国境を越えて事業を行う企業への課税をめぐっては、巨大IT企業などを念頭に、
「デジタル課税」と呼ばれるルール作りがOECD=経済協力開発機構で進められている。
これについてバイデン政権は、業種を問わず、世界で事業を行う企業100社程度を対象に、
国ごとの売り上げに応じて課税する新たな税制ルールを日本やヨーロッパなどの主要国に提案した。
国際的な法人税改革で主導するねらいとみられる。
欧米のメディアは、「GAFA」などとも呼ばれる巨大IT企業だけでなく、
自動車メーカーなども対象になる見込みだと伝えている。
バイデン大統領は、新型コロナ禍、経済の立て直しを急ぐため、
個人への現金給付や国内のインフラ整備になどに420兆円を投入する新たな計画も発表。
こうした巨額の財政出動の財源を賄うため、トランプ前政権が21%まで下げた法人税率を、
28%に引き上げる方針などを盛り込んだ税制改革案を打ち出した。
バイデン大統領は「さまざまな制度の抜け穴を使って少なくとも55の大企業が、
税金の支払いを免れているという調査もある。これは納税している多くの国民にとって不公平だ。
普通の市民だけが負担を強いられるのはうんざりだ」と述べ、
大きな課題になっている経済格差の解消に向けて、大企業などの負担を増やす政策へと転換する姿勢を示した。
アメリカ財務省は改革によって、15年間で275兆円の税収が見込めるとしている。
イエレン財務長官は、5日、「世界では30年間にわたって法人税率を引き下げる競争が行われてきた」と強調。
引き下げ競争を止めるために主要国の間で共通の最低税率を設定するよう呼びかけた。
バイデン政権は、自国だけが税率を引き上げることで競争上、不利になることを避ける思惑があるようだ。
日本でも、竹中平蔵氏を筆頭に、もっと企業の税率を下げろと叫び続けている。
日本は実効税率で2014年度の34.62%から、2018年度からは29.74%と段階的に引き下げてきた。
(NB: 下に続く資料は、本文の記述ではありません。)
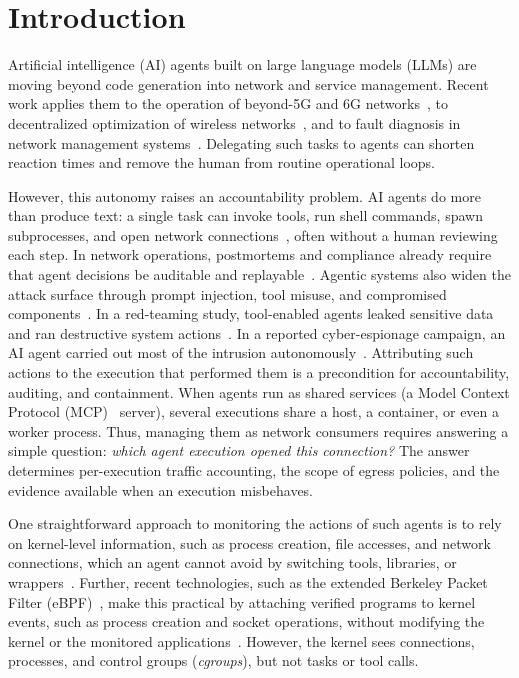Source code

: \section{Introduction}

Artificial intelligence (AI) agents built on large language models (LLMs) are moving beyond code generation into network and service management. Recent work applies them to the operation of beyond-5G and 6G networks~\cite{corici2025agents,xiao2025agentic}, to decentralized optimization of wireless networks~\cite{lee2025decentralized}, and to fault diagnosis in network management systems~\cite{chen2025assistant}. Delegating such tasks to agents can shorten reaction times and remove the human from routine operational loops.

However, this autonomy raises an accountability problem. AI agents do more than produce text: a single task can invoke tools, run shell commands, spawn subprocesses, and open network connections~\cite{yao2023react}, often without a human reviewing each step. In network operations, postmortems and compliance already require that agent decisions be auditable and replayable~\cite{martinezpaez2026vetra}. Agentic systems also widen the attack surface through prompt injection, tool misuse, and compromised components~\cite{chhabra2026agentic,ma2026openclaw}. In a red-teaming study, tool-enabled agents leaked sensitive data and ran destructive system actions~\cite{shapira2026chaos}. In a reported cyber-espionage campaign, an AI agent carried out most of the intrusion autonomously~\cite{anthropic2025espionage,dawson2026agentic}. Attributing such actions to the execution that performed them is a precondition for accountability, auditing, and containment. When agents run as shared services (\eg a Model Context Protocol (MCP)~\cite{mcp2025spec} server), several executions share a host, a container, or even a worker process. Thus, managing them as network consumers requires answering a simple question: \emph{which agent execution opened this connection?} The answer determines per-execution traffic accounting, the scope of egress policies, and the evidence available when an execution misbehaves.

One straightforward approach to monitoring the actions of such agents is to rely on kernel-level information, such as process creation, file accesses, and network connections, which an agent cannot avoid by switching tools, libraries, or wrappers~\cite{tetragon}. Further, recent technologies, such as the extended Berkeley Packet Filter (eBPF)~\cite{ebpf}, make this practical by attaching verified programs to kernel events, such as process creation and socket operations, without modifying the kernel or the monitored applications~\cite{gbadamosi2024ebpf}. However, the kernel sees connections, processes, and control groups (\textit{cgroups}), but not tasks or tool calls. 


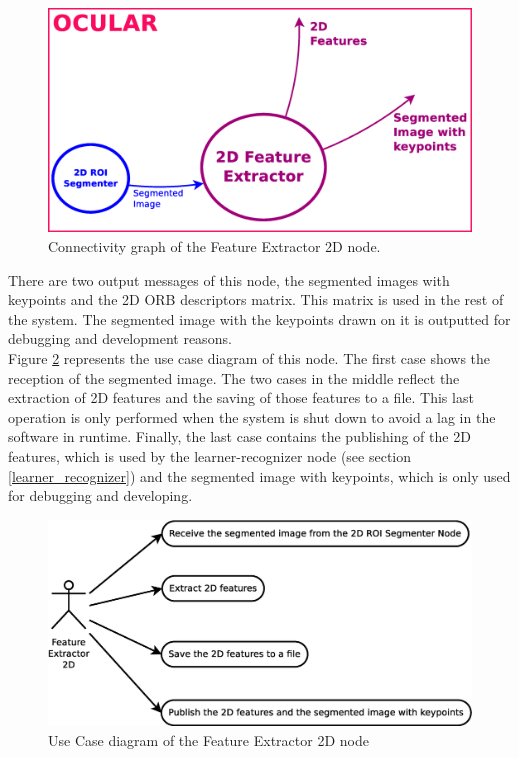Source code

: 		\begin{figure}[H]
			\begin{center}
			\includegraphics[width=0.5\linewidth]{img/diagrams/node_fe2d.eps}
			\caption[Feature Extractor 2D node I/O]{Connectivity graph of the Feature Extractor 2D node.}		
			\label{node_fe2d}
			\end{center}
		\end{figure}

	There are two output messages of this node, the segmented images with keypoints and the 2D ORB descriptors matrix. 
	This matrix is used in the rest of the system. 
	The segmented image with the keypoints drawn on it is outputted for debugging and development reasons. 
	\\

	Figure  \ref{uc_fe2d} represents the use case diagram of this node. 
	The first case shows the reception of the segmented image. 
	The two cases in the middle reflect the extraction of 2D features and the saving of those features to a file. 
	This last operation is only performed when the system is shut down to avoid a lag in the software in runtime. 
	Finally, the last case contains the publishing of the 2D features, which is used by the learner-recognizer node (see section \ref{learner_recognizer}) and the segmented image with keypoints, which is only used for debugging and developing. 
	\begin{figure}[H]
		\centering
			\includegraphics[scale=0.4]{img/diagrams/uc_feature_extractor_2d.eps}
			\caption[Use case diagram Feature Extractor 2D node]{Use Case diagram of the Feature Extractor 2D node}
		\label{uc_fe2d}
	\end{figure}

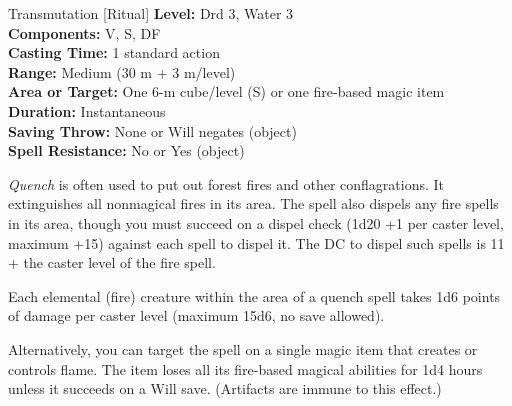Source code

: {Transmutation [Ritual]}
{
	\textbf{Level:}
	Drd 3, Water 3\\
	\textbf{Components:}
	V, S, DF\\
	\textbf{Casting Time:}
	1 standard action\\
	\textbf{Range:}
	Medium (30 m + 3 m/level)\\
	\textbf{Area or Target:}
	One 6-m cube/level (S) or one fire-based magic item\\
	\textbf{Duration:}
	Instantaneous\\
	\textbf{Saving Throw:}
	None or Will negates (object)\\
	\textbf{Spell Resistance:}
	No or Yes (object)\\
}
{
	\emph{Quench} is often used to put out forest fires and other conflagrations. It extinguishes all nonmagical fires in its area. The spell also dispels any fire spells in its area, though you must succeed on a dispel check (1d20 +1 per caster level, maximum +15) against each spell to dispel it. The DC to dispel such spells is 11 + the caster level of the fire spell.

	Each elemental (fire) creature within the area of a quench spell takes 1d6 points of damage per caster level (maximum 15d6, no save allowed).

	Alternatively, you can target the spell on a single magic item that creates or controls flame. The item loses all its fire-based magical abilities for 1d4 hours unless it succeeds on a Will save. (Artifacts are immune to this effect.)

}
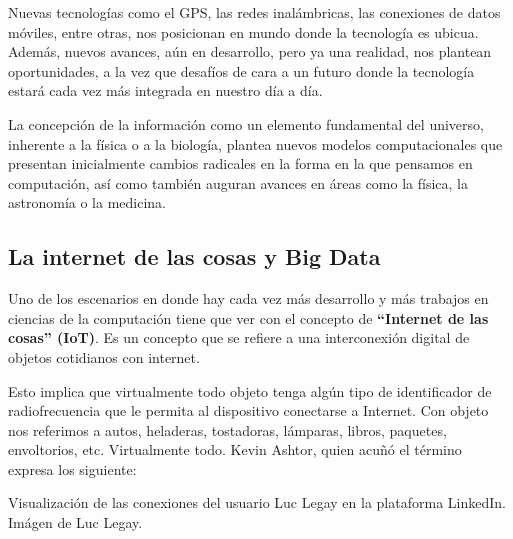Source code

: Nuevas tecnologías como el GPS, las redes inalámbricas, las conexiones de datos
móviles, entre otras, nos posicionan en mundo donde la tecnología es ubicua.
Además, nuevos avances, aún en desarrollo, pero ya una realidad, nos plantean
oportunidades, a la vez que desafíos de cara a un futuro donde la tecnología
estará cada vez más integrada en nuestro día a día.

La concepción de la información como un elemento fundamental del universo,
inherente a la física o a la biología, plantea nuevos modelos computacionales
que presentan inicialmente cambios radicales en la forma en la que pensamos en
computación, así como también auguran avances en áreas como la física, la
astronomía o la medicina.

\subsection{La internet de las cosas y Big Data}

Uno de los escenarios en donde hay cada vez más desarrollo y más trabajos
en ciencias de la computación tiene que ver con el concepto de \textbf{``Internet
de las cosas'' (IoT)}. Es un concepto que se refiere a una interconexión digital
de objetos cotidianos con internet.\autocite{iot_2008}

Esto implica que virtualmente todo objeto tenga algún tipo de identificador de
radiofrecuencia que le permita al dispositivo conectarse a Internet. Con objeto
nos referimos a autos, heladeras, tostadoras, lámparas, libros, paquetes,
envoltorios, etc. Virtualmente todo. Kevin Ashtor, quien acuñó el término
expresa los siguiente:

{Visualización de las conexiones del usuario Luc Legay en la plataforma LinkedIn.}
{Imágen de Luc Legay.}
また、世界的に事業を展開する多国籍企業は、税率の低い国の子会社に利益を移すといった手法で、
税負担を抑えていることも問題視されている。
「課税逃れ」とも呼ばれるこうした企業の行動は、「ファイザー」や「アップル」などが、
国ごとの税の仕組みの違いをたくみに利用していると批判を受けている。
また、アメリカでは、トランプ政権時代に導入された減税制度を活用して、
大手55社が2020年に合わせて4兆円以上の利益を上げているのに、
実質的に法人税が支払われなかった。
バラク・オバマ元大統領も、この四半世紀の間に進んだ企業のグローバル化への対応の遅れで、
2兆ドルを超える米企業の利益が課税されないまま国外に滞留していると憤った。
最低税率に関するルールで合意が実現すれば、こうした状況に歯止めがかかることになり、
大きな転換点となる。
ただ、具体的に最低税率の水準をどう設定するかについては、各国の意見が分かれており、
難航するものとみられる。
もし、バイデン大統領の28%に引き上げる方針に日本が合わせれば、
日本の税率はさらに下がるという皮肉?なこととなる。
いずれにしろ、大企業は社会の規範となって税金を支払うべきだ。